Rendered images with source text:
=== Begin Enclosure ===
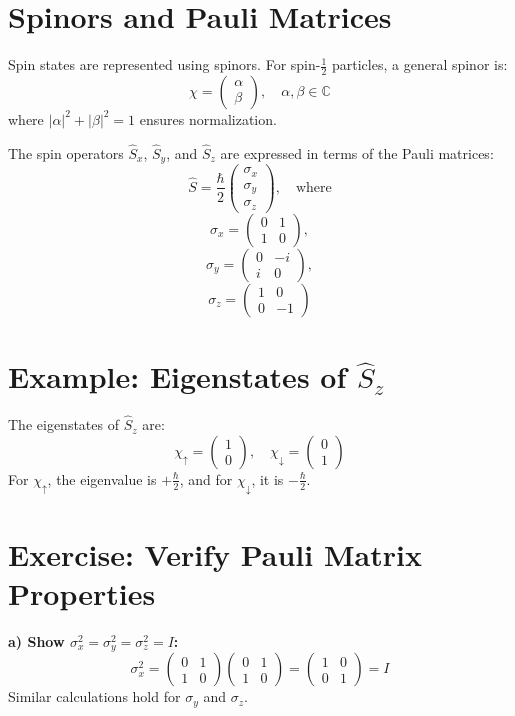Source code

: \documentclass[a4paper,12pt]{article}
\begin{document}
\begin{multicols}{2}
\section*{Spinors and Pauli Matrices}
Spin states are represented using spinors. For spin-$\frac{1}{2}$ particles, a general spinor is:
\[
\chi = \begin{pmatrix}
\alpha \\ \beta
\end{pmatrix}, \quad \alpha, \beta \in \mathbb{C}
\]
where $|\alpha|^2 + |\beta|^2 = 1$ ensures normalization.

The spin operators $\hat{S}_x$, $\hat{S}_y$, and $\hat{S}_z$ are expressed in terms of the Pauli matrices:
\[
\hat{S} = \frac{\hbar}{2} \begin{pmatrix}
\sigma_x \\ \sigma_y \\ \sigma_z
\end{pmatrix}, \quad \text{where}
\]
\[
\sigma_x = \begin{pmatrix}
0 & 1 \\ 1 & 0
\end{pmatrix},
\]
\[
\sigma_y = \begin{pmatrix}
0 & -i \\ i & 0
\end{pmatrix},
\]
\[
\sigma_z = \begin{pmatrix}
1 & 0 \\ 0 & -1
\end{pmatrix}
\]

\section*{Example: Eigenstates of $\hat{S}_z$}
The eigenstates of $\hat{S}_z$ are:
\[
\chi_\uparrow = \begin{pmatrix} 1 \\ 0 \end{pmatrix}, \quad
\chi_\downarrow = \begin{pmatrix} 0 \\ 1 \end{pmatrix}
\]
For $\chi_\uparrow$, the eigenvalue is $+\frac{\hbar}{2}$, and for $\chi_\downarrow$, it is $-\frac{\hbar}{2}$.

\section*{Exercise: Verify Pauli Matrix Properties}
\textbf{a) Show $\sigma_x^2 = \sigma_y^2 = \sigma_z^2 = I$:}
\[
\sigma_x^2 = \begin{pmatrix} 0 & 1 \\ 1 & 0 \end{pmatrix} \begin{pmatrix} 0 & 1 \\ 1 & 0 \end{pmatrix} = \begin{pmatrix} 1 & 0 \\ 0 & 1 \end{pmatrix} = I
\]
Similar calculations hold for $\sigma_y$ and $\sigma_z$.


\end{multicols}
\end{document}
=== End Enclosure ===
=== Begin Enclosure ===
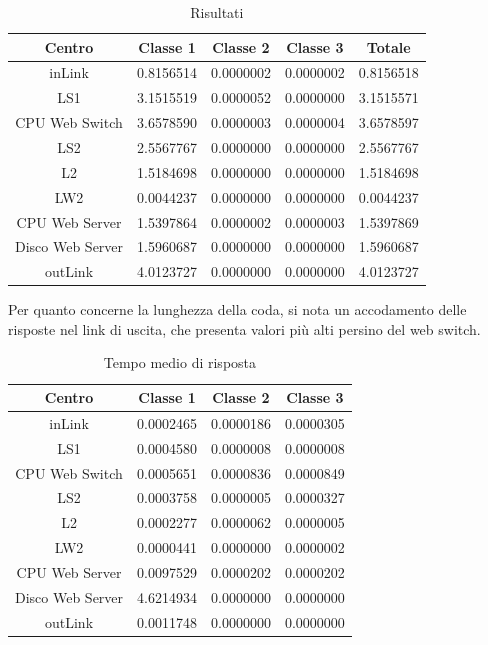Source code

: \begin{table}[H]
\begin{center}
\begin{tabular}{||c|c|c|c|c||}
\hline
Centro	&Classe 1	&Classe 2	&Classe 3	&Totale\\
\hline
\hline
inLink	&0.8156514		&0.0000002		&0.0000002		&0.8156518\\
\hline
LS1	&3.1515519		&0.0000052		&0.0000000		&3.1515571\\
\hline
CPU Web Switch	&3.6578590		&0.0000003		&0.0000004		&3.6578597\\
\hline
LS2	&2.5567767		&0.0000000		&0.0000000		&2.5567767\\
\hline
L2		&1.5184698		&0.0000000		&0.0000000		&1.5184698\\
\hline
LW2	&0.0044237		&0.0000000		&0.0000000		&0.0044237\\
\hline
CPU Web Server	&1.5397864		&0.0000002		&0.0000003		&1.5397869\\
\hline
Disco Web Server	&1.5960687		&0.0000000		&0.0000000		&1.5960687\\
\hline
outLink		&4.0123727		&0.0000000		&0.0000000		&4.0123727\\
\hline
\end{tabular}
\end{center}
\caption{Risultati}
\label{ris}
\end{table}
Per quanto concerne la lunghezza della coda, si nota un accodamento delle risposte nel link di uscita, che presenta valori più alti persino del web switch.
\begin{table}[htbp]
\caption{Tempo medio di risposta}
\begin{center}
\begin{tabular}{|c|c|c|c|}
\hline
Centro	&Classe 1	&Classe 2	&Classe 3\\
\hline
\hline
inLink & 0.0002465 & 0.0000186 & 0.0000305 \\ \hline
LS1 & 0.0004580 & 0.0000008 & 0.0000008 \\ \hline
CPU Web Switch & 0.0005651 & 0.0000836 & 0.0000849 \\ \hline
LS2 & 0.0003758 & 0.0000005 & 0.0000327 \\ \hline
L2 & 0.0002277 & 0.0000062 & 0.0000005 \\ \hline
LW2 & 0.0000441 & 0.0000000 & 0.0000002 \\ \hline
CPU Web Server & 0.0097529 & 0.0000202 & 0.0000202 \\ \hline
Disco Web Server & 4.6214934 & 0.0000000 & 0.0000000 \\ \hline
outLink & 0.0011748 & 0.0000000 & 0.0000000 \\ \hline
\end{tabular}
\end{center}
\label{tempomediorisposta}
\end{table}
=== End Enclosure ===
=== Begin Enclosure ===
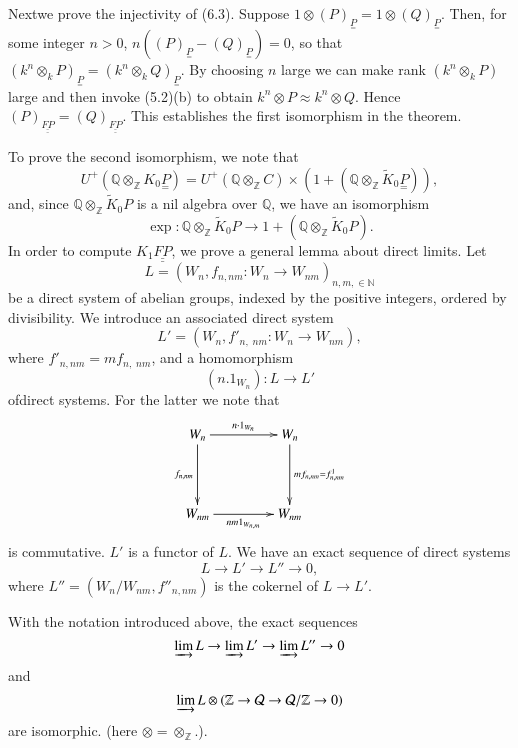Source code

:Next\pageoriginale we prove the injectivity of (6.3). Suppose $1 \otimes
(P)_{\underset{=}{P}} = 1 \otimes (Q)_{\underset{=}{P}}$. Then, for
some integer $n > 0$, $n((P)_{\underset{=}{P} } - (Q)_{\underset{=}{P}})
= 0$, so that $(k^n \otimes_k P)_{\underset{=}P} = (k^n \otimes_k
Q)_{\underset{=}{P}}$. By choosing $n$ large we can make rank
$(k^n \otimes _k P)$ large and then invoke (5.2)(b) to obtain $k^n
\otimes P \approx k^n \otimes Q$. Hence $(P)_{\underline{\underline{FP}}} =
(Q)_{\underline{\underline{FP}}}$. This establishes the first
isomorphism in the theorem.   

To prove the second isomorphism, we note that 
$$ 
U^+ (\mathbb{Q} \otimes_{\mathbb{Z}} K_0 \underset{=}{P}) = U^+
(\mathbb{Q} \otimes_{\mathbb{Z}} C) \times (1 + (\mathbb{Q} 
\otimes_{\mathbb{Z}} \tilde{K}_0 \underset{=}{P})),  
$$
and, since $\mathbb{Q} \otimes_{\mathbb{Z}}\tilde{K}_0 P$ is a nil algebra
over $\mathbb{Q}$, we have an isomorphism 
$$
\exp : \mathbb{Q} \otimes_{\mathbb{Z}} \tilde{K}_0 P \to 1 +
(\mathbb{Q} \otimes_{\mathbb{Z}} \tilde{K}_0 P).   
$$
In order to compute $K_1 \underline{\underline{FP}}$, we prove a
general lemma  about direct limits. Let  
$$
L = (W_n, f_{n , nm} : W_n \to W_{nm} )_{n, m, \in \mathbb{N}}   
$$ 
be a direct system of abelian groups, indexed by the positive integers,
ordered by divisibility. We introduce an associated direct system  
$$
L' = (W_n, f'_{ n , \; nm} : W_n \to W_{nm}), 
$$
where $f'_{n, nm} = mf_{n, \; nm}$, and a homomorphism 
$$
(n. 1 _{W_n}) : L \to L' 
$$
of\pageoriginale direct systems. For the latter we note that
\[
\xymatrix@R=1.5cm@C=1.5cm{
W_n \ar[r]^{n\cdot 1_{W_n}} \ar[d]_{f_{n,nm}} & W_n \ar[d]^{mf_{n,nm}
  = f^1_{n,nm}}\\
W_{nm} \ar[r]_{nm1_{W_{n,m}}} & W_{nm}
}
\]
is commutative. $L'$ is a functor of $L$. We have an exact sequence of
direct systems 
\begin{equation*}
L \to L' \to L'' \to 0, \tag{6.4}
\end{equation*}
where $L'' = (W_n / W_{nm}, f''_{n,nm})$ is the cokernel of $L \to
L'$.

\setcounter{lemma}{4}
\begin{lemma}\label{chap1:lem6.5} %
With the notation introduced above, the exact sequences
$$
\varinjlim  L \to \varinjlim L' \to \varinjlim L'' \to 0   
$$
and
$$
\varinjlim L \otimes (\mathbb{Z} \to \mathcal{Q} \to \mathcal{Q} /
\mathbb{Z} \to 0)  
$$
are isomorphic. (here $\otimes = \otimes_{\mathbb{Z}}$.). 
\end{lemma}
=== End Enclosure ===
◆ **WHAT IS REQUIRED**
From the data above, copy each line that has the string "underline".

◆ **OUTPUT**
\otimes P \approx k^n \otimes Q$. Hence $(P)_{\underline{\underline{FP}}} =
(Q)_{\underline{\underline{FP}}}$. This establishes the first
In order to compute $K_1 \underline{\underline{FP}}$, we prove a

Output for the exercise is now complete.